Topological optimization can be used to custom design prosthetic implants. Credit: Image created by Janet Sinn-Hanlon, Beckman ITG, University of Illinois

Mathematics—the common language of science and engineering—often proves to be the doorway between disciplines. The common ground between a skyscraper, an airplane wing, and facial bones may not seem obvious until one realizes that from a structural perspective, they are all framework systems that must support and transmit loads within certain constraints. By breaking a structure into trusses, nodes, forces, etc., the mathematics transcends the application, and modeling principles can be applied broadly.

A story on the NSF website describes a study that demonstrates the use of topological optimization to “engineer” new faces when facial bones are destroyed by severe injury or disease. The standard surgical approach to craniofacial repair has been to take part of a larger bone from the patient and sculpt it to shape for implantation, an imperfect approach that may leave the patient improved but still significantly deformed.

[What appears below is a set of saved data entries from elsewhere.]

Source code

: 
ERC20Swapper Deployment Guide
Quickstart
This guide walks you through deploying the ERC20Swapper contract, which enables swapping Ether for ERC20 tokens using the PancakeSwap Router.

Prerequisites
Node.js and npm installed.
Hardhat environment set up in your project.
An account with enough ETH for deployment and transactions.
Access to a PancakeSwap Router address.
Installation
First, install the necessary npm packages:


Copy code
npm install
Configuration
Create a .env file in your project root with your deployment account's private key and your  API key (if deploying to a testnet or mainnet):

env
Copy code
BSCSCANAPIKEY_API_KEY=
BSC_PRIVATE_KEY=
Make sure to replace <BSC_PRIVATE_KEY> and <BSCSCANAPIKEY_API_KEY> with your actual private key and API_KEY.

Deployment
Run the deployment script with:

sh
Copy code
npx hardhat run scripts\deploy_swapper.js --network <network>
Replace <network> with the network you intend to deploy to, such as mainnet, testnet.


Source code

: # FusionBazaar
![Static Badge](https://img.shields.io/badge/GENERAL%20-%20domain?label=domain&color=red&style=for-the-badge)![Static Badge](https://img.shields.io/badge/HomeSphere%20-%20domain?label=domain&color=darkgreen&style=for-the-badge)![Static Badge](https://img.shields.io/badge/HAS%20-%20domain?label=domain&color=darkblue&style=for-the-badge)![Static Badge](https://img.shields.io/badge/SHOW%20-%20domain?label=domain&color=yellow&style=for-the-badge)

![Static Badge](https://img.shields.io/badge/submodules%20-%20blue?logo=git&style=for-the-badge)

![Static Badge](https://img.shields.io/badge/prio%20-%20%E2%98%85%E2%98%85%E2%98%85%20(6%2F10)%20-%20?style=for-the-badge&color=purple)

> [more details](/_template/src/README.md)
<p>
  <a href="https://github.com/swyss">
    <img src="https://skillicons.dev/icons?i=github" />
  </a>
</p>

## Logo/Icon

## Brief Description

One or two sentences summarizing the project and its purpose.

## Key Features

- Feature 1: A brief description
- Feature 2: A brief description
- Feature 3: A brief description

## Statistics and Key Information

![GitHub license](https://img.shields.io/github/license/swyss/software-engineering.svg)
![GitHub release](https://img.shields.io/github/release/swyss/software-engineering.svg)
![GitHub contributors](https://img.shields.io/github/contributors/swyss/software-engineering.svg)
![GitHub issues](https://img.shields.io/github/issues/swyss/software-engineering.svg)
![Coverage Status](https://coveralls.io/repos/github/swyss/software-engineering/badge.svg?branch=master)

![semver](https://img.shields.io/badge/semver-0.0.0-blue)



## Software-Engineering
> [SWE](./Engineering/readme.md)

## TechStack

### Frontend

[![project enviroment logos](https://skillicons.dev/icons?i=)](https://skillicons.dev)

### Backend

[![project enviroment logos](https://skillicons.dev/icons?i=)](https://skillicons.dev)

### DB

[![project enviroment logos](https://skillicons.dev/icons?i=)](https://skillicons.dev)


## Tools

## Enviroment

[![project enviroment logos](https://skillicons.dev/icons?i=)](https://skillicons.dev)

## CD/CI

“The middle of the face is the most complicated part of the human skeleton. What makes the reconstruction more complicated is the fact that the bones are small, delicate, highly specialized and located in a region highly susceptible to contamination by bacteria,” says Glaucio Paulino in the story. Paulino is program director of the mechanics of materials program at the NSF, professor of civil and environmental engineering at the University of Illinois, Urbana-Champaign and one of the PIs on the study.

Topological optimization takes into account limiting factors, such as available space, applied force, load and layout constraints. From the story, “Imagine a building grid in which you can determine where there should be material and where there shouldn’t. Moreover, you can express loads and supports that would affect certain parts of this block of material. Your final result is an optimized structure that fits your established constraints.”

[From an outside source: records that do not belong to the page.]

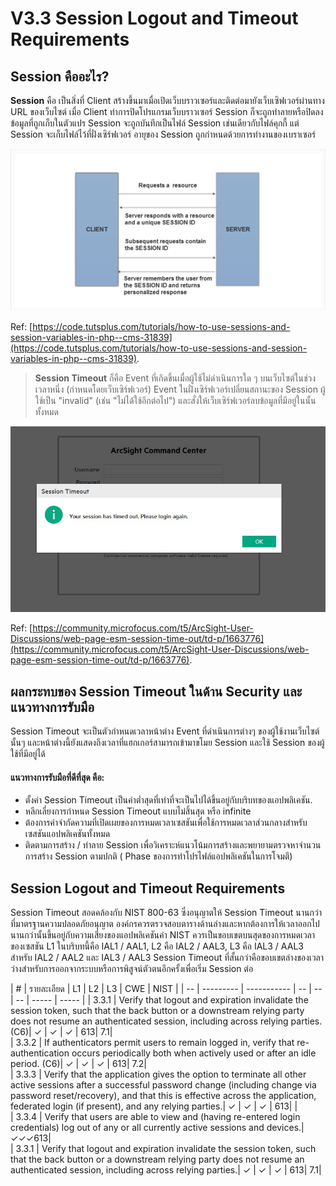 # V3.3 Session Logout and Timeout Requirements 

## Session คืออะไร?

**Session** คือ เป็นสิ่งที่ Client สร้างขึ้นมาเมื่อเปิดเว็บบราวเซอร์และติดต่อมายังเว็บเซิฟเวอร์ผ่านทาง URL ของเว็บไซต์ เมื่อ Client ทำการปิดโปรแกรมเว็บบราวเซอร์ Session ก็จะถูกทำลายหรือปิดลง ข้อมูลที่ถูกเก็บในตัวแปร Session จะถูกบันทึกเป็นไฟล์ Session เช่นเดียวกับไฟล์คุกกี้ แต่ Session จะเก็บไฟล์ไว้ที่ฝั่งเซิร์ฟเวอร์ อายุของ Session ถูกกำหนดด้วยการทำงานของเบราเซอร์ 

![](images/s1.png)

Ref: [https://code.tutsplus.com/tutorials/how-to-use-sessions-and-session-variables-in-php--cms-31839](https://code.tutsplus.com/tutorials/how-to-use-sessions-and-session-variables-in-php--cms-31839).

> **Session Timeout** ก็คือ Event ที่เกิดขึ้นเมื่อผู้ใช้ไม่ดำเนินการใด ๆ บนเว็บไซต์ในช่วงเวลาหนึ่ง (กำหนดโดยเว็บเซิร์ฟเวอร์) Event ในฝั่งเซิร์ฟเวอร์เปลี่ยนสถานะของ Session ผู้ใช้เป็น "invalid" (เช่น "ไม่ได้ใช้อีกต่อไป") และสั่งให้เว็บเซิร์ฟเวอร์ลบข้อมูลที่มีอยู่ในนั้นทั้งหมด

![](images/s2.jpg)

Ref: [https://community.microfocus.com/t5/ArcSight-User-Discussions/web-page-esm-session-time-out/td-p/1663776](https://community.microfocus.com/t5/ArcSight-User-Discussions/web-page-esm-session-time-out/td-p/1663776).

## ผลกระทบของ Session Timeout ในด้าน Security และแนวทางการรับมือ

Session Timeout จะเป็นตัวกำหนดเวลาหน้าต่าง Event ที่ดำเนินการต่างๆ ของผู้ใช้งานเว็บไซต์นั้นๆ และหน้าต่างนี้ยังแสดงถึงเวลาที่แฮกเกอร์สามารถเข้ามาขโมย Session และใช้ Session ของผู้ใช้ที่มีอยู่ได้  

####  แนวทางการรับมือที่ดีที่สุด คือ:

-  ตั้งค่า Session Timeout เป็นค่าต่ำสุดที่เท่าที่จะเป็นไปได้ขึ้นอยู่กับบริบทของแอปพลิเคชัน.
-  หลีกเลี่ยงการกำหนด  Session Timeout แบบไม่สิ้นสุด หรือ infinite
-  ต้องการคำจำกัดความที่เปิดเผยของการหมดเวลาเซสชันเพื่อใช้การหมดเวลาส่วนกลางสำหรับเซสชันแอปพลิเคชันทั้งหมด
-  ติดตามการสร้าง / ทำลาย Session เพื่อวิเคราะห์แนวโน้มการสร้างและพยายามตรวจหาจำนวนการสร้าง Session ตามปกติ ( Phase ของการทำโปรไฟล์แอปพลิเคชันในการโจมตี)

## Session Logout and Timeout Requirements

Session Timeout สอดคล้องกับ NIST 800-63 ซึ่งอนุญาตให้ Session Timeout นานกว่าที่มาตรฐานความปลอดภัยอนุญาต องค์กรควรตรวจสอบตารางด้านล่างและหากต้องการให้เวลาออกไปนานกว่านั้นขึ้นอยู่กับความเสี่ยงของแอปพลิเคชันค่า NIST ควรเป็นขอบเขตบนสุดของการหมดเวลาของเซสชัน
L1 ในบริบทนี้คือ IAL1 / AAL1, L2 คือ IAL2 / AAL3, L3 คือ IAL3 / AAL3 สำหรับ IAL2 / AAL2 และ IAL3 / AAL3 Session Timeout ที่สั้นกว่าคือขอบเขตล่างของเวลาว่างสำหรับการออกจากระบบหรือการพิสูจน์ตัวตนอีกครั้งเพื่อเริ่ม Session ต่อ

| # |     รายละเอียด    |  L1 | L2 | L3 | CWE | NIST | 
| -- |     ---------   | -----------  | -- | -- | -- | ----- | ----- |
| 3.3.1 | Verify that logout and expiration invalidate the session token, such that the back button or a downstream relying party does not resume an authenticated session, including across relying parties. (C6)| ✓ | ✓ | ✓ | 613| 7.1| <br>
| 3.3.2 | If authenticators permit users to remain logged in, verify that re-authentication occurs periodically both when actively used or after an idle period. (C6)| ✓ | ✓ | ✓ | 613| 7.2| <br>
| 3.3.3 | Verify that the application gives the option to terminate all other active sessions after a successful password change (including change via password reset/recovery), and that this is effective across the application, federated login (if present), and any relying parties.| ✓ | ✓ | ✓ | 613| | <br>
| 3.3.4 | Verify that users are able to view and (having re-entered login credentials) log out of any or all currently active sessions and devices.| ✓✓✓613|<br>
| 3.3.1 | Verify that logout and expiration invalidate the session token, such that the back button or a downstream relying party does not resume an authenticated session, including across relying parties.| ✓ | ✓ | ✓ | 613| 7.1|  



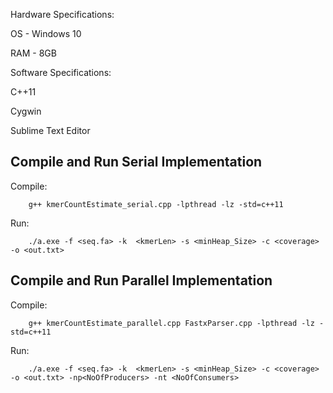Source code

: Hardware Specifications:


OS - Windows 10


RAM - 8GB

Software Specifications:

C++11


Cygwin


Sublime Text Editor







Compile and Run Serial Implementation
------------------------------


Compile:


		g++ kmerCountEstimate_serial.cpp -lpthread -lz -std=c++11
		
		
Run:


		./a.exe -f <seq.fa> -k  <kmerLen> -s <minHeap_Size> -c <coverage> -o <out.txt>
  
 Compile and Run Parallel Implementation
------------------------------ 


Compile:


		g++ kmerCountEstimate_parallel.cpp FastxParser.cpp -lpthread -lz -std=c++11
		
		
Run:


		./a.exe -f <seq.fa> -k  <kmerLen> -s <minHeap_Size> -c <coverage> -o <out.txt> -np<NoOfProducers> -nt <NoOfConsumers> 
  
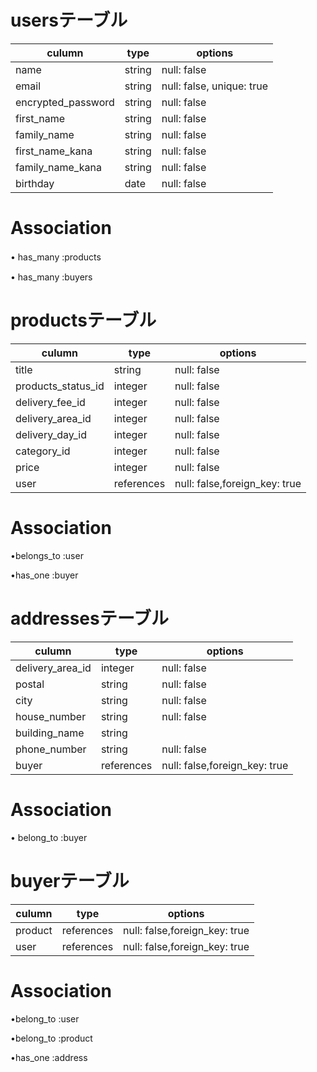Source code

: # usersテーブル

| culumn  | type   | options       |
| ------  | ----   | ------------- |
| name    | string | null: false |　
| email   | string | null: false, unique: true |　
| encrypted_password | string | null: false | 
| first_name | string | null: false | 
| family_name | string | null: false | 
| first_name_kana | string | null: false | 
| family_name_kana | string | null: false | 
| birthday | date | null: false | 

# Association
• has_many :products　

• has_many :buyers


# productsテーブル
| culumn  | type   | options       |
| ------  | ----   | ------------- |
| title    | string | null: false   | 
| products_status_id | integer | null: false |
| delivery_fee_id | integer | null: false | 
| delivery_area_id | integer | null: false |
| delivery_day_id | integer | null: false 
| category_id | integer | null: false |
| price   | integer | null: false |  
| user  | references | null: false,foreign_key: true| 

# Association
•belongs_to :user

•has_one :buyer

# addressesテーブル
| culumn  | type   | options       |
| ------  | ----   | ------------- |
| delivery_area_id| integer | null: false | 
| postal | string | null: false |  
| city    | string | null: false | 
| house_number | string | null: false |
| building_name | string | 
| phone_number | string | null: false |
| buyer | references | null: false,foreign_key: true | 

# Association

• belong_to :buyer

# buyerテーブル

| culumn  | type   | options       |
| ------  | ----   | ------------- |
| product | references | null: false,foreign_key: true | 
| user    | references | null: false,foreign_key: true |

# Association

•belong_to :user

•belong_to :product

•has_one :address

In a PNAS paper (pdf) published in 2010, Paulino and his colleagues from Ohio State University’s School of Medicine demonstrated the feasibility of using the method to custom design a bone replacement for a massive facial injury. In the conclusions of the paper, they also note that the computational algorithms can be expanded to include other critical variables like oxygen levels, surgical flaps, aesthetics and even cost.

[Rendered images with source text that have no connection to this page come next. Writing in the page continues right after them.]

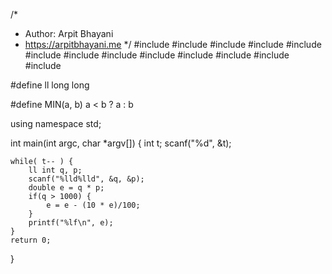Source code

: /*
 *  Author: Arpit Bhayani
 *  https://arpitbhayani.me
 */
#include <cmath>
#include <cstdio>
#include <cstdlib>
#include <climits>
#include <deque>
#include <iostream>
#include <list>
#include <limits>
#include <map>
#include <queue>
#include <set>
#include <stack>
#include <vector>

#define ll long long

#define MIN(a, b) a < b ? a : b

using namespace std;

int main(int argc, char *argv[]) {
    int t;
    scanf("%d", &t);

    while( t-- ) {
        ll int q, p;
        scanf("%lld%lld", &q, &p);
        double e = q * p;
        if(q > 1000) {
            e = e - (10 * e)/100;
        }
        printf("%lf\n", e);
    }
    return 0;
}
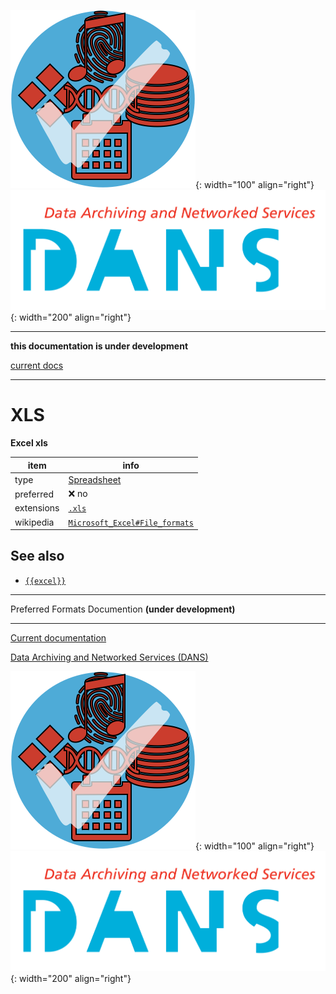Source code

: ![img](../images/formats.png){: width="100" align="right"}
![img](../images/DANS.png){: width="200" align="right"}

---

**this documentation is under development**

[current docs]({{preferredFormats}})

---



# XLS

**Excel xls**

item | info
--- | ---
type | [Spreadsheet](../dataTypes/spreadsheet.md)
preferred | ❌ no
extensions | [`.xls`](../extensions/xls.md)
wikipedia | [`Microsoft_Excel#File_formats`]({{wikipedia}}/Microsoft_Excel#File_formats)



## See also
*   [`{{excel}}`]({{excel}})




---

Preferred Formats Documention **(under development)**

---

[Current documentation]({{preferredFormats}})

[Data Archiving and Networked Services (DANS)]({{dans}})

![img](../images/formats.png){: width="100" align="right"}
![img](../images/DANS.png){: width="200" align="right"}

(This fascinating 40-second video shows the transformation of a block into a complex upper jaw prosthesis.)

This approach to designing the prosthetic’s structure dovetails very nicely with work already being done in the materials community on additive manufacturing and laser-based manufacturing fabrication of surgical implants.

At the Fraunhofer Institute in Germany, studies are showing that selective laser melting can be used to fabricate a porous polylactide-tricalcium phosphate composite that the body absorbs as natural bone grows into the scaffold. Structures have been assembled that can close openings of up to 25 cm. Selective laser melting is an additive manufacturing process that uses three dimensional CAD renderings to guide a laser beam through a powder bed to melt powders into a dense component.

The Roger Narayan group at the combined UNC-NC State biomedical engineering department is using two-photon polymerization to synthesize polymeric and zirconia shapes for medical applications. Two-photon polymerization uses laser radiation to initiate chemical reactions, polymerization and hardening of a material to build submicrometer structures.

There are commercial examples, too, of rapid prototyping fabrication of customized surgical implants. TMJ Concepts manufactures temporomandibular joint prostheses from titanium using computer numerical control machining based on patient CAT scans.